SAIMon - Smart AI Monitoring System

An intelligent monitoring system that learns your infrastructure's behavior and detects anomalies automatically

A collaborative project by Chanu716 and Charmi Seera

Why We Built This

Imagine your server's CPU usage gradually creeping from 60% to 75% over a week. Traditional monitoring? Silent. It's under the 80% threshold. But that subtle change might indicate a memory leak that'll crash your system next Tuesday.

Or picture this: Your API response times spike to 200ms during lunch hour - completely normal for your e-commerce site. But your static threshold triggers an alert anyway. After the third false alarm this week, you start ignoring notifications.

We built SAIMon because monitoring shouldn't work this way.

The Core Idea

Instead of setting arbitrary thresholds, what if your monitoring system could learn what's normal for your infrastructure? What if it understood that 85% CPU during deployments is fine, but 60% at 3 AM is suspicious?

SAIMon observes your system's behavior over time and builds a baseline understanding. When metrics deviate from learned patterns - even within "acceptable" ranges - it flags them. You get context-aware alerts: what changed, by how much, and confidence scores.

No guessing thresholds. No alert fatigue.

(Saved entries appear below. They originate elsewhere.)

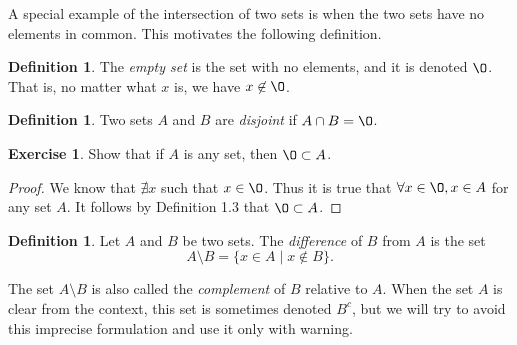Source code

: \documentclass[12pt]{article}
\renewcommand{\emptyset}{\O}
\theoremstyle{definition}
\newtheorem{definition}[theorem]{Definition}
\newtheorem{exercise}[theorem]{Exercise}
\numberwithin{equation}{subsection}
\begin{document}
A special example of the intersection of two sets is when the two sets have no elements in common.
This motivates the following definition.

\begin{definition}  
The \emph{empty set} is the set with no elements, and it is denoted $\emptyset$.  That is,
no matter what $x$ is, we have $x\not\in \emptyset$.
\end{definition}  

\begin{definition}  
Two sets $A$ and $B$ are \emph{disjoint} if $A\cap B=\emptyset$.
\end{definition}  

\begin{exercise}  
Show that if $A$ is any set, then $\emptyset\subset A$.
\end{exercise}
\begin{proof}
We know that $\nexists x$ such that $x \in \emptyset$.  Thus it is true that $\forall x \in \emptyset, x\in A$ for any set $A$. It follows by Definition 1.3 that $\emptyset \subset A$.
\end{proof}

\begin{definition}  
Let $A$ and $B$ be two sets. 
The \emph{difference} of $B$ from $A$ is the set
\[
A \setminus B = \{ x \in A \mid x \notin B \}.
\]
\end{definition}

The set $A \setminus B$ is also called the \emph{complement} of $B$ relative to $A$.
When the set $A$ is clear from the context, this set is sometimes denoted $B^{c}$, but we will 
try to avoid this imprecise formulation and use it only with warning.
\end{document}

Just intelligent detection that adapts to your system's personality.

System Architecture

┌─────────────────────────────────────────────────────────────────────┐
│                        Your Infrastructure                           │
│                    (Servers, Databases, Services)                    │
└────────────────────────────┬────────────────────────────────────────┘
                             │ System Metrics
                             ▼
                    ┌─────────────────┐
                    │   Prometheus    │ ◄─── Node Exporter
                    │ (Metrics Store) │      (Collects CPU, Memory, etc.)
                    └────────┬────────┘
                             │
                ┌────────────┴────────────┐
                │                         │
                ▼                         ▼
      ┌──────────────────┐      ┌──────────────────┐
      │   ML Engine      │      │     Grafana      │
      │                  │      │  (Dashboards)    │
      │  • Z-Score       │      └──────────────────┘
      │  • Isolation     │
      │    Forest        │
      │  • Training      │
      │  • Detection     │
      └────────┬─────────┘
               │ Detected Anomalies
               ▼
      ┌──────────────────┐
      │   FastAPI        │
      │  (REST API)      │
      └────────┬─────────┘
               │
               ▼
      ┌──────────────────┐
      │   PostgreSQL     │
      │  (Database)      │
      └──────────────────┘

Components:

Prometheus: Collects and stores time-series metrics every 15 seconds
ML Engine: Python service that trains models and detects anomalies
FastAPI: REST API for querying anomalies and managing models
PostgreSQL: Stores detected anomalies, model metadata, and metric information
Grafana: Visualization dashboards and real-time monitoring
Redis: Caching layer for performance optimization

How It Works

Detection Approach

We use two complementary techniques to catch different types of anomalies:

Statistical Baseline (Z-Score): Calculates how far metrics deviate from historical averages. Great for catching sudden spikes or drops. If your CPU suddenly jumps to 95% when it normally hovers around 40%, the Z-score will be high.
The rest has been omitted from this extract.